Question 2: "some guys in my team told me that the DTOs are the Controller responsibility and they must be sent directly over the network and not through the app layers"

Question 1 Answer: Since you are using hibernate I would focus on the pitfalls this creates. When using ORM very often people forget they are implicitly using SQL. A good aprach is to think backwards , what SQL you would like to have and then map it accordingly via ORM.

When collecting scattered data one major issue that may arrise from ORM usage would be effectivly joining two many tables which may have 2 effects:

  • In case of Inner join, joining 4-5 tables especialy if nested like table A join table B join table C where you have one to many A to B and one to many B to C would cause significant data duplication
  • In case of MULTIPLE LEFT JOIN you have the potential of creating a problem known as Cartesian product.

So you more or less are left with couple of appriaches which can be used in different scenarios:

  1. Lets say that you have a complex business process that may reuse the same data again and again within the same transaction. In this particular case you should not worry you are fetching to much as the overal gain you would have via Level 1 cache by far will surpass the negative effects of fetching too much. Level 1 caching within a transaction is very effective when dealing with repeatable reads.

  2. Alternative aproach would be to write queries in order to fetch the scattered data accross the tables. There are some PROS and some CONS with this aproach.

PROS:

  • You fetch only what you need.
  • Performance is OK

CONS:

-The level of granularity is very fine grained. You may end up supporting a lot of queries

  • The queries avoid Level 1 caching hibernate presents.
  • Each query may cause flushing which may be negative when dealing with complex process / business transaction
  1. Resolving the cartesian product issue if you are using activly your entities instead of your queries. You can use Collection Batching, or you can define how many levels your hibernate is allowed to fetch the collections. Another aproach here would be to use Fetch Strategy SELECT instead of JOIN. Such fetch strategy would be also more effective when it comes to hitting the cache because internaly hibernate will fetch aways by ID.

Now when you decide your aproach if it will be more ORM or if it will be more Query oriented.
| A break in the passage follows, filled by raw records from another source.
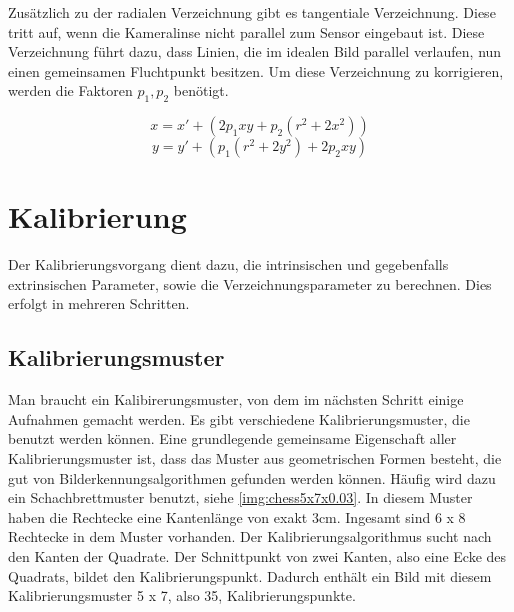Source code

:Zusätzlich zu der radialen Verzeichnung gibt es tangentiale Verzeichnung. Diese tritt auf, wenn die Kameralinse nicht parallel zum Sensor eingebaut ist. Diese Verzeichnung führt dazu, dass Linien, die im idealen Bild parallel verlaufen, nun einen gemeinsamen Fluchtpunkt besitzen. Um diese Verzeichnung zu korrigieren, werden die Faktoren $p_1, p_2$ benötigt.

\begin{equation}
	x = x' + (2 p_1 xy + p_2 (r^2 + 2 x^2))
\end{equation}
\begin{equation}
	y = y' + (p_1(r^2 + 2 y^2) + 2p_2 xy)
\end{equation}

\section{Kalibrierung} %
\label{sec:kalibrierung}
Der Kalibrierungsvorgang dient dazu, die intrinsischen und gegebenfalls extrinsischen Parameter, sowie die Verzeichnungsparameter zu berechnen. Dies erfolgt in mehreren Schritten.

\subsection{Kalibrierungsmuster} %
\label{sub:kalibrierungsmuster}
Man braucht ein Kalibirerungsmuster, von dem im nächsten Schritt einige Aufnahmen gemacht werden. Es gibt verschiedene Kalibrierungsmuster, die benutzt werden können. Eine grundlegende gemeinsame Eigenschaft aller Kalibrierungsmuster ist, dass das Muster aus geometrischen Formen besteht, die gut von Bilderkennungsalgorithmen gefunden werden können. Häufig wird dazu ein Schachbrettmuster benutzt, siehe \autoref{img:chess5x7x0.03}. In diesem Muster haben die Rechtecke eine Kantenlänge von exakt 3cm. Ingesamt sind 6 x 8 Rechtecke in dem Muster vorhanden. Der Kalibrierungsalgorithmus sucht nach den Kanten der Quadrate. Der Schnittpunkt von zwei Kanten, also eine Ecke des Quadrats, bildet den Kalibrierungspunkt. Dadurch enthält ein Bild mit diesem Kalibrierungsmuster 5 x 7, also 35, Kalibrierungspunkte.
On top you can model your DTOs but this is secondary.

Hibernate also have a feature called projections so it may be possible to directly use the projections in your DTO later.

Question 2 Answer:

This answer presumes that you have dealt with fetching the scattered data via answer 1. In a big enough system there are well defined benefits to split your persistence model from your domain model even from your DTO model. Not every application is big and complex enough though to justify having all the three layers and all the boilerplate code that comes with it. Very often when doing a simple app a person measures the time and the resource you need to invest in order to keep all these layers. For a small enough application it may be justified to return your entities and hibernate projections as DTOs.

So the answer to your question is:

It depends.

And by the way there is no such thing as DTO in the DAO layer :) But for small application it may be justified to re-use the objects accross the logical layers.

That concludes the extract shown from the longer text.